Negotiations between university, UMFA underway

Multi-year collective agreement sought after one-year, expedited talks fall through

UMFA president Mark Hudson. Photo by Chantal Zdan.

Full-scale negotiations between the University of Manitoba and its faculty union toward a multi-year agreement commenced late May, with nearly 30 days set aside and bargaining sessions scheduled into September.

Talks with the University of Manitoba Faculty Association (UMFA) kicked off May 25 after attempts to reach an expedited, one-year deal prior to the 2016 provincial election fell through.

The university presented faculty with a one-year, salary-only offer including a 1.5 per cent base increase in March.

Including annual increments already allotted to faculty and staff and additional adjustments based on rank and discipline, the average actual increase would have been closer to 3.94 per cent for the 2016-2017 contract year, according to a university release.
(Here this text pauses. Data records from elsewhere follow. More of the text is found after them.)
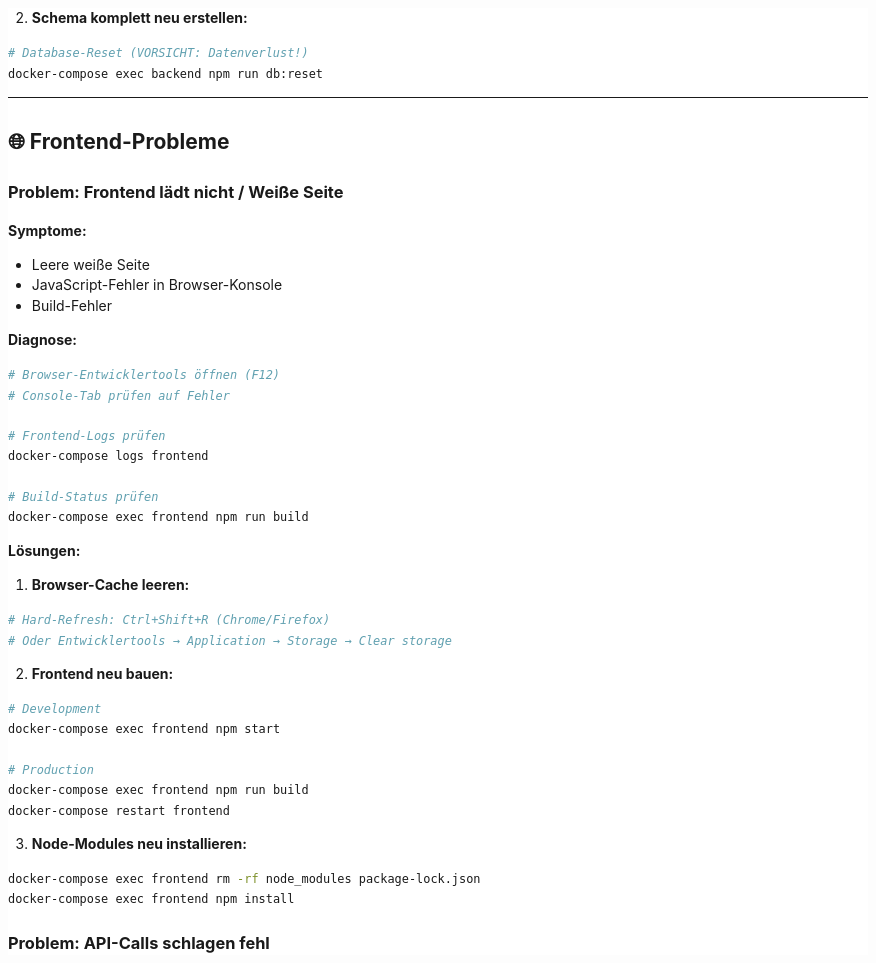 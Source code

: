 2. **Schema komplett neu erstellen:**
```bash
# Database-Reset (VORSICHT: Datenverlust!)
docker-compose exec backend npm run db:reset
```

---

## 🌐 Frontend-Probleme

### Problem: Frontend lädt nicht / Weiße Seite

**Symptome:**
- Leere weiße Seite
- JavaScript-Fehler in Browser-Konsole
- Build-Fehler

**Diagnose:**
```bash
# Browser-Entwicklertools öffnen (F12)
# Console-Tab prüfen auf Fehler

# Frontend-Logs prüfen
docker-compose logs frontend

# Build-Status prüfen
docker-compose exec frontend npm run build
```

**Lösungen:**

1. **Browser-Cache leeren:**
```bash
# Hard-Refresh: Ctrl+Shift+R (Chrome/Firefox)
# Oder Entwicklertools → Application → Storage → Clear storage
```

2. **Frontend neu bauen:**
```bash
# Development
docker-compose exec frontend npm start

# Production
docker-compose exec frontend npm run build
docker-compose restart frontend
```

3. **Node-Modules neu installieren:**
```bash
docker-compose exec frontend rm -rf node_modules package-lock.json
docker-compose exec frontend npm install
```

### Problem: API-Calls schlagen fehl
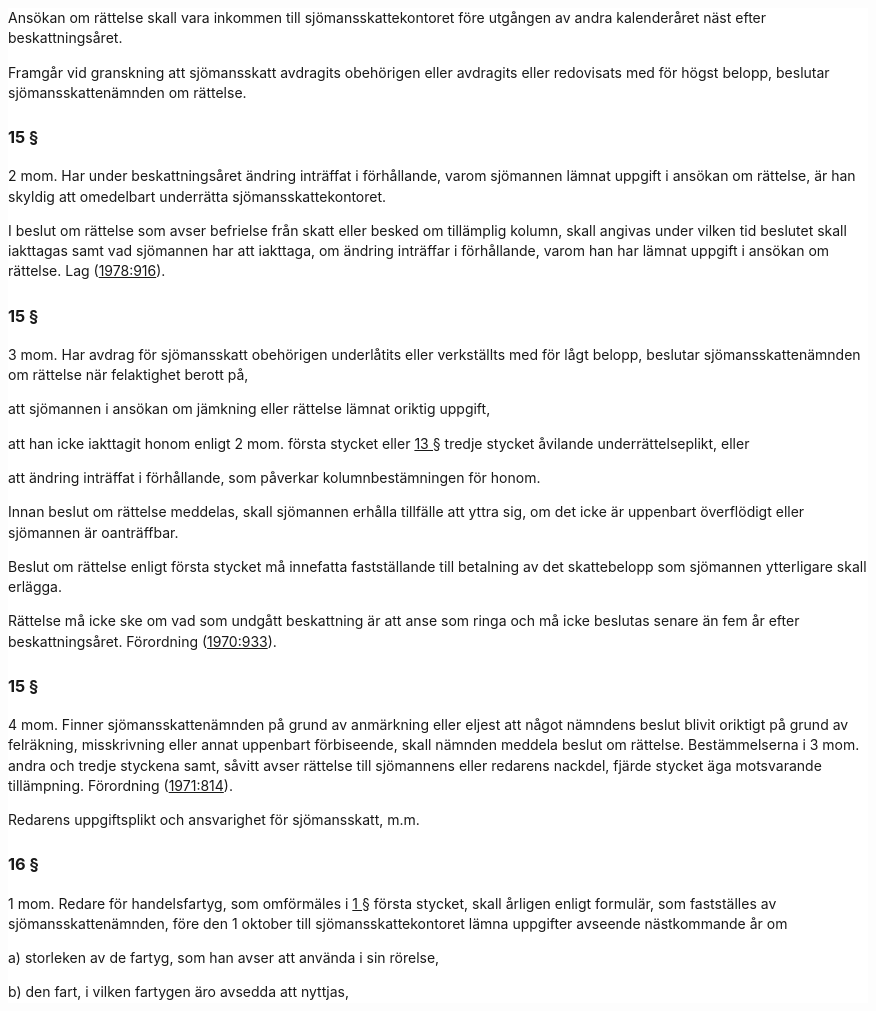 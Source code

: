 Ansökan om rättelse skall vara inkommen till sjömansskattekontoret före utgången av andra kalenderåret näst efter beskattningsåret.

Framgår vid granskning att sjömansskatt avdragits obehörigen eller avdragits eller redovisats med för högst belopp, beslutar sjömansskattenämnden om rättelse.

### 15 §

2 mom. Har under beskattningsåret ändring inträffat i förhållande, varom sjömannen lämnat uppgift i ansökan om rättelse, är han skyldig att omedelbart underrätta sjömansskattekontoret.

I beslut om rättelse som avser befrielse från skatt eller besked om tillämplig kolumn, skall angivas under vilken tid beslutet skall iakttagas samt vad sjömannen har att iakttaga, om ändring inträffar i förhållande, varom han har lämnat uppgift i ansökan om rättelse. Lag ([1978:916](https://selex.se/eli/sfs/1978/916)).

### 15 §

3 mom. Har avdrag för sjömansskatt obehörigen underlåtits eller verkställts med för lågt belopp, beslutar sjömansskattenämnden om rättelse när felaktighet berott på,

att sjömannen i ansökan om jämkning eller rättelse lämnat oriktig uppgift,

att han icke iakttagit honom enligt 2 mom. första stycket eller [13 §](#13) tredje stycket åvilande underrättelseplikt, eller

att ändring inträffat i förhållande, som påverkar kolumnbestämningen för honom.

Innan beslut om rättelse meddelas, skall sjömannen erhålla tillfälle att yttra sig, om det icke är uppenbart överflödigt eller sjömannen är oanträffbar.

Beslut om rättelse enligt första stycket må innefatta fastställande till betalning av det skattebelopp som sjömannen ytterligare skall erlägga.

Rättelse må icke ske om vad som undgått beskattning är att anse som ringa och må icke beslutas senare än fem år efter beskattningsåret. Förordning ([1970:933](https://selex.se/eli/sfs/1970/933)).

### 15 §

4 mom. Finner sjömansskattenämnden på grund av anmärkning eller eljest att något nämndens beslut blivit oriktigt på grund av felräkning, misskrivning eller annat uppenbart förbiseende, skall nämnden meddela beslut om rättelse. Bestämmelserna i 3 mom. andra och tredje styckena samt, såvitt avser rättelse till sjömannens eller redarens nackdel, fjärde stycket äga motsvarande tillämpning. Förordning ([1971:814](https://selex.se/eli/sfs/1971/814)).

Redarens uppgiftsplikt och ansvarighet för sjömansskatt, m.m.

### 16 §

1 mom. Redare för handelsfartyg, som omförmäles i [1 §](#1) första stycket, skall årligen enligt formulär, som fastställes av sjömansskattenämnden, före den 1 oktober till sjömansskattekontoret lämna uppgifter avseende nästkommande år om

a) storleken av de fartyg, som han avser att använda i sin rörelse,

b) den fart, i vilken fartygen äro avsedda att nyttjas,
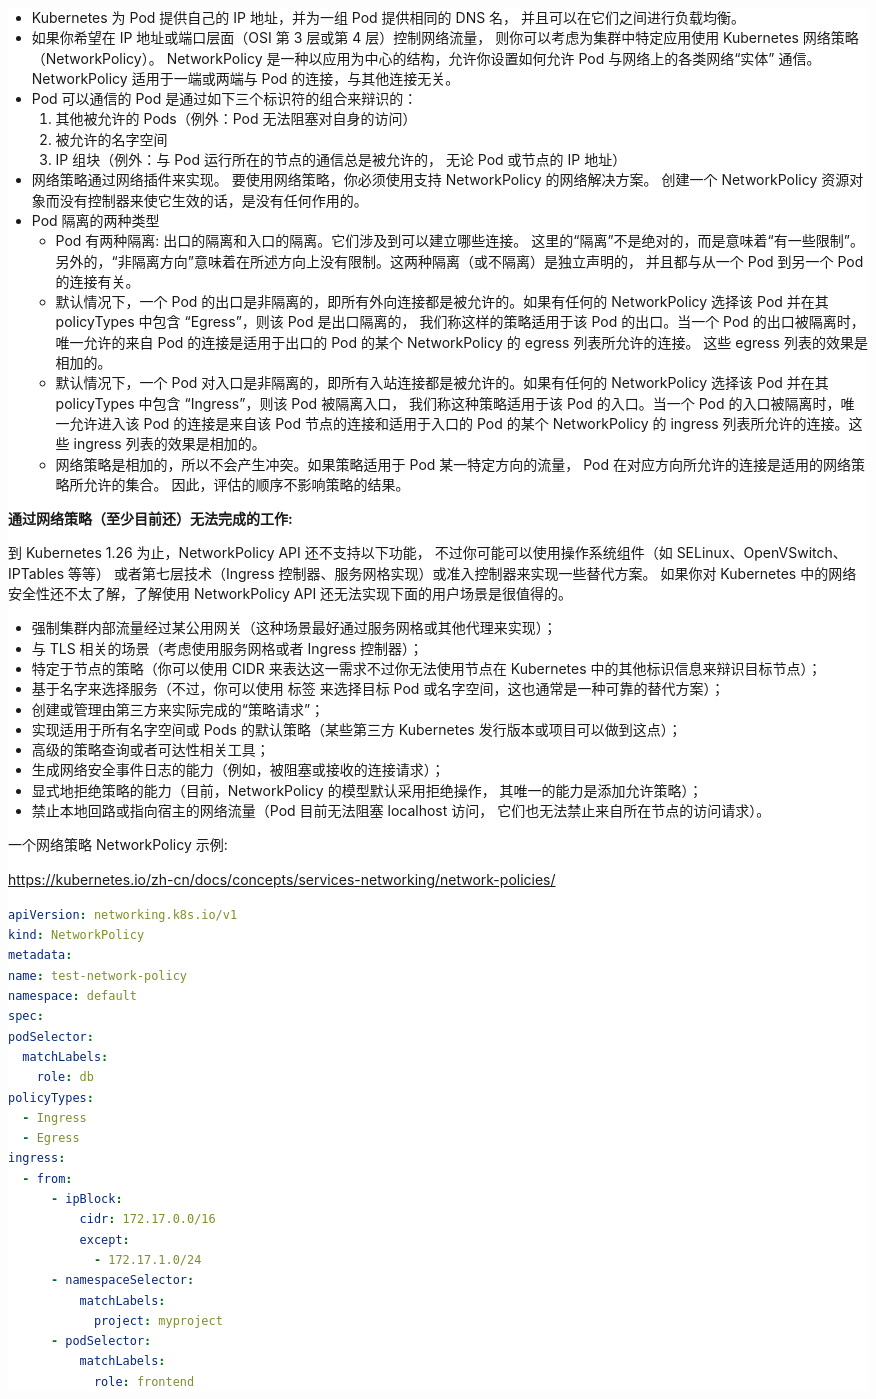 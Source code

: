 - Kubernetes 为 Pod 提供自己的 IP 地址，并为一组 Pod 提供相同的 DNS 名， 并且可以在它们之间进行负载均衡。
- 如果你希望在 IP 地址或端口层面（OSI 第 3 层或第 4 层）控制网络流量， 则你可以考虑为集群中特定应用使用 Kubernetes 网络策略（NetworkPolicy）。 NetworkPolicy 是一种以应用为中心的结构，允许你设置如何允许 Pod 与网络上的各类网络“实体” 通信。 NetworkPolicy 适用于一端或两端与 Pod 的连接，与其他连接无关。
- Pod 可以通信的 Pod 是通过如下三个标识符的组合来辩识的：
  1. 其他被允许的 Pods（例外：Pod 无法阻塞对自身的访问）
  1. 被允许的名字空间
  1. IP 组块（例外：与 Pod 运行所在的节点的通信总是被允许的， 无论 Pod 或节点的 IP 地址）
- 网络策略通过网络插件来实现。 要使用网络策略，你必须使用支持 NetworkPolicy 的网络解决方案。 创建一个 NetworkPolicy 资源对象而没有控制器来使它生效的话，是没有任何作用的。
- Pod 隔离的两种类型
  - Pod 有两种隔离: 出口的隔离和入口的隔离。它们涉及到可以建立哪些连接。 这里的“隔离”不是绝对的，而是意味着“有一些限制”。 另外的，“非隔离方向”意味着在所述方向上没有限制。这两种隔离（或不隔离）是独立声明的， 并且都与从一个 Pod 到另一个 Pod 的连接有关。
  - 默认情况下，一个 Pod 的出口是非隔离的，即所有外向连接都是被允许的。如果有任何的 NetworkPolicy 选择该 Pod 并在其 policyTypes 中包含 “Egress”，则该 Pod 是出口隔离的， 我们称这样的策略适用于该 Pod 的出口。当一个 Pod 的出口被隔离时， 唯一允许的来自 Pod 的连接是适用于出口的 Pod 的某个 NetworkPolicy 的 egress 列表所允许的连接。 这些 egress 列表的效果是相加的。
  - 默认情况下，一个 Pod 对入口是非隔离的，即所有入站连接都是被允许的。如果有任何的 NetworkPolicy 选择该 Pod 并在其 policyTypes 中包含 “Ingress”，则该 Pod 被隔离入口， 我们称这种策略适用于该 Pod 的入口。当一个 Pod 的入口被隔离时，唯一允许进入该 Pod 的连接是来自该 Pod 节点的连接和适用于入口的 Pod 的某个 NetworkPolicy 的 ingress 列表所允许的连接。这些 ingress 列表的效果是相加的。
  - 网络策略是相加的，所以不会产生冲突。如果策略适用于 Pod 某一特定方向的流量， Pod 在对应方向所允许的连接是适用的网络策略所允许的集合。 因此，评估的顺序不影响策略的结果。

**通过网络策略（至少目前还）无法完成的工作:**

到 Kubernetes 1.26 为止，NetworkPolicy API 还不支持以下功能， 不过你可能可以使用操作系统组件（如 SELinux、OpenVSwitch、IPTables 等等） 或者第七层技术（Ingress 控制器、服务网格实现）或准入控制器来实现一些替代方案。 如果你对 Kubernetes 中的网络安全性还不太了解，了解使用 NetworkPolicy API 还无法实现下面的用户场景是很值得的。

- 强制集群内部流量经过某公用网关（这种场景最好通过服务网格或其他代理来实现）；
- 与 TLS 相关的场景（考虑使用服务网格或者 Ingress 控制器）；
- 特定于节点的策略（你可以使用 CIDR 来表达这一需求不过你无法使用节点在 Kubernetes 中的其他标识信息来辩识目标节点）；
- 基于名字来选择服务（不过，你可以使用 标签 来选择目标 Pod 或名字空间，这也通常是一种可靠的替代方案）；
- 创建或管理由第三方来实际完成的“策略请求”；
- 实现适用于所有名字空间或 Pods 的默认策略（某些第三方 Kubernetes 发行版本或项目可以做到这点）；
- 高级的策略查询或者可达性相关工具；
- 生成网络安全事件日志的能力（例如，被阻塞或接收的连接请求）；
- 显式地拒绝策略的能力（目前，NetworkPolicy 的模型默认采用拒绝操作， 其唯一的能力是添加允许策略）；
- 禁止本地回路或指向宿主的网络流量（Pod 目前无法阻塞 localhost 访问， 它们也无法禁止来自所在节点的访问请求）。

一个网络策略 NetworkPolicy 示例:

https://kubernetes.io/zh-cn/docs/concepts/services-networking/network-policies/

```yaml
apiVersion: networking.k8s.io/v1
kind: NetworkPolicy
metadata:
name: test-network-policy
namespace: default
spec:
podSelector:
  matchLabels:
    role: db
policyTypes:
  - Ingress
  - Egress
ingress:
  - from:
      - ipBlock:
          cidr: 172.17.0.0/16
          except:
            - 172.17.1.0/24
      - namespaceSelector:
          matchLabels:
            project: myproject
      - podSelector:
          matchLabels:
            role: frontend
```
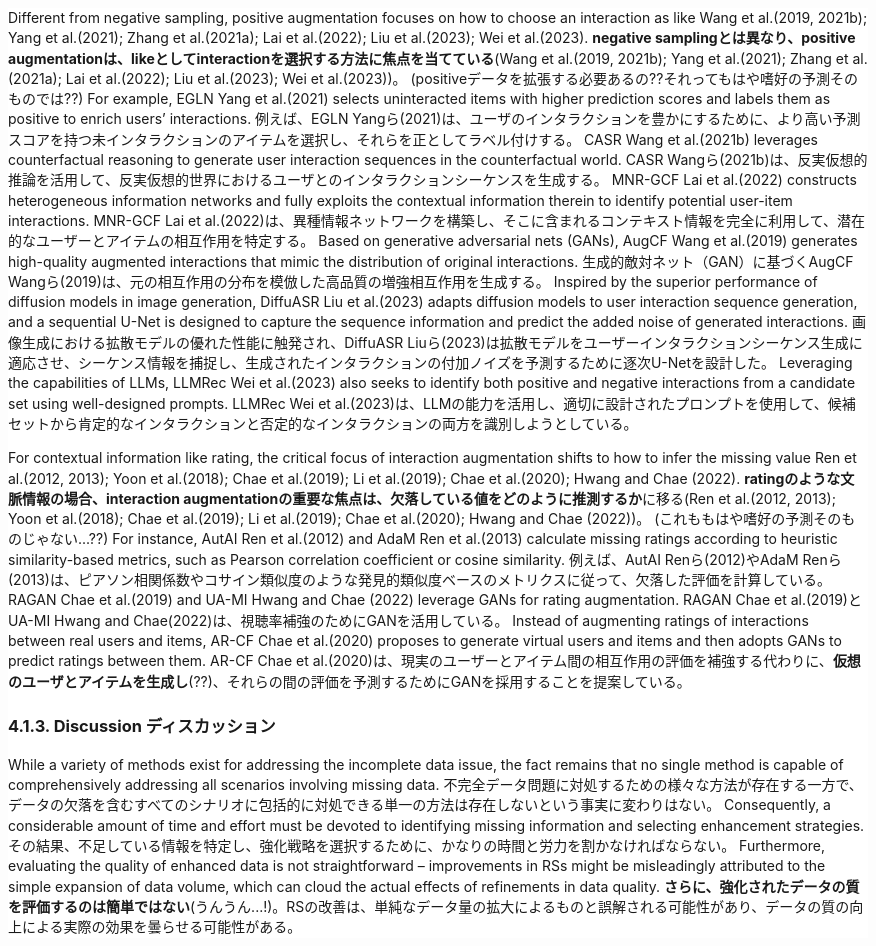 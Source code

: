 Different from negative sampling, positive augmentation focuses on how to choose an interaction as like Wang et al.(2019, 2021b); Yang et al.(2021); Zhang et al.(2021a); Lai et al.(2022); Liu et al.(2023); Wei et al.(2023).
**negative samplingとは異なり、positive augmentationは、likeとしてinteractionを選択する方法に焦点を当てている**(Wang et al.(2019, 2021b); Yang et al.(2021); Zhang et al.(2021a); Lai et al.(2022); Liu et al.(2023); Wei et al.(2023))。
(positiveデータを拡張する必要あるの??それってもはや嗜好の予測そのものでは??)
For example, EGLN Yang et al.(2021) selects uninteracted items with higher prediction scores and labels them as positive to enrich users’ interactions.
例えば、EGLN Yangら(2021)は、ユーザのインタラクションを豊かにするために、より高い予測スコアを持つ未インタラクションのアイテムを選択し、それらを正としてラベル付けする。
CASR Wang et al.(2021b) leverages counterfactual reasoning to generate user interaction sequences in the counterfactual world.
CASR Wangら(2021b)は、反実仮想的推論を活用して、反実仮想的世界におけるユーザとのインタラクションシーケンスを生成する。
MNR-GCF Lai et al.(2022) constructs heterogeneous information networks and fully exploits the contextual information therein to identify potential user-item interactions.
MNR-GCF Lai et al.(2022)は、異種情報ネットワークを構築し、そこに含まれるコンテキスト情報を完全に利用して、潜在的なユーザーとアイテムの相互作用を特定する。
Based on generative adversarial nets (GANs), AugCF Wang et al.(2019) generates high-quality augmented interactions that mimic the distribution of original interactions.
生成的敵対ネット（GAN）に基づくAugCF Wangら(2019)は、元の相互作用の分布を模倣した高品質の増強相互作用を生成する。
Inspired by the superior performance of diffusion models in image generation, DiffuASR Liu et al.(2023) adapts diffusion models to user interaction sequence generation, and a sequential U-Net is designed to capture the sequence information and predict the added noise of generated interactions.
画像生成における拡散モデルの優れた性能に触発され、DiffuASR Liuら(2023)は拡散モデルをユーザーインタラクションシーケンス生成に適応させ、シーケンス情報を捕捉し、生成されたインタラクションの付加ノイズを予測するために逐次U-Netを設計した。
Leveraging the capabilities of LLMs, LLMRec Wei et al.(2023) also seeks to identify both positive and negative interactions from a candidate set using well-designed prompts.
LLMRec Wei et al.(2023)は、LLMの能力を活用し、適切に設計されたプロンプトを使用して、候補セットから肯定的なインタラクションと否定的なインタラクションの両方を識別しようとしている。



For contextual information like rating, the critical focus of interaction augmentation shifts to how to infer the missing value Ren et al.(2012, 2013); Yoon et al.(2018); Chae et al.(2019); Li et al.(2019); Chae et al.(2020); Hwang and Chae (2022).
**ratingのような文脈情報の場合、interaction augmentationの重要な焦点は、欠落している値をどのように推測するか**に移る(Ren et al.(2012, 2013); Yoon et al.(2018); Chae et al.(2019); Li et al.(2019); Chae et al.(2020); Hwang and Chae (2022))。
(これももはや嗜好の予測そのものじゃない...??)
For instance, AutAI Ren et al.(2012) and AdaM Ren et al.(2013) calculate missing ratings according to heuristic similarity-based metrics, such as Pearson correlation coefficient or cosine similarity.
例えば、AutAI Renら(2012)やAdaM Renら(2013)は、ピアソン相関係数やコサイン類似度のような発見的類似度ベースのメトリクスに従って、欠落した評価を計算している。
RAGAN Chae et al.(2019) and UA-MI Hwang and Chae (2022) leverage GANs for rating augmentation.
RAGAN Chae et al.(2019)とUA-MI Hwang and Chae(2022)は、視聴率補強のためにGANを活用している。
Instead of augmenting ratings of interactions between real users and items, AR-CF Chae et al.(2020) proposes to generate virtual users and items and then adopts GANs to predict ratings between them.
AR-CF Chae et al.(2020)は、現実のユーザーとアイテム間の相互作用の評価を補強する代わりに、**仮想のユーザとアイテムを生成し**(??)、それらの間の評価を予測するためにGANを採用することを提案している。



### 4.1.3. Discussion ディスカッション

While a variety of methods exist for addressing the incomplete data issue, the fact remains that no single method is capable of comprehensively addressing all scenarios involving missing data.
不完全データ問題に対処するための様々な方法が存在する一方で、データの欠落を含むすべてのシナリオに包括的に対処できる単一の方法は存在しないという事実に変わりはない。
Consequently, a considerable amount of time and effort must be devoted to identifying missing information and selecting enhancement strategies.
その結果、不足している情報を特定し、強化戦略を選択するために、かなりの時間と労力を割かなければならない。
Furthermore, evaluating the quality of enhanced data is not straightforward – improvements in RSs might be misleadingly attributed to the simple expansion of data volume, which can cloud the actual effects of refinements in data quality.
**さらに、強化されたデータの質を評価するのは簡単ではない**(うんうん...!)。RSの改善は、単純なデータ量の拡大によるものと誤解される可能性があり、データの質の向上による実際の効果を曇らせる可能性がある。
The most recent three-year collective agreement expired March 31.

UMFA president Mark Hudson said outstanding governance issues critical to the faculty association could not be ironed out through the fast-tracked discussions and the effort was abandoned April 20.

“I think both sides saw some advantage to trying to get a deal done early and quickly, but once we took into account the governance issues that our membership saw as crucial, it just became apparent at the table that those were too complex to try to deal with in a very short-term bargaining process,” he said.

The April 19 election saw a Progressive Conservative government elected into office for the first time since 1995. Throughout the campaign, the PCs were mum on commitments toward post-secondary education, aside from a plan to boost the Manitoba Scholarship and Bursary Initiative.

In its first provincial budget released May 31, the government increased operating grants to universities by 2.5 per cent.

While a deadline to reach a settlement hasn’t been set, John Danakas, the U of M’s executive director of public affairs, said the university is aiming to have an agreement in place when classes are set to resume in the fall.

“There is a strong desire on the part of the university to ensure the bargaining process does not have a negative impact on student learning and activities,” he said in an email.

Negotiators have already held five bargaining sessions, with another 22 scheduled between now and September 1.

Hudson noted the U of M faculty is compensated among the lowest of the U15 group of Canadian research universities but noted, “on the financial issues there was a fair degree of agreement about what needs to happen.”

Professors at the U of M were paid a minimum of $101,423 in the 2014-15 fiscal year. Associate professors made a minimum of $82,599 and assistant professors made a minimum of $70,370.

At the University of Alberta, professors made a minimum of $116,473 annually in 2014-15. Associate professors made a minimum of $93,944, while assistant professors made a minimum of $75,403.

University of Saskatchewan professors earned a minimum of $124,618 in 2014-15, while associate and assistant professors made minimum salaries of $106,708 and $88,798, respectively.

The 2013-16 collective agreement between UMFA and the university saw a 6.9 per cent salary increase over the contract’s term. The previous 2010-13 agreement gave faculty a 4.4 per cent increase.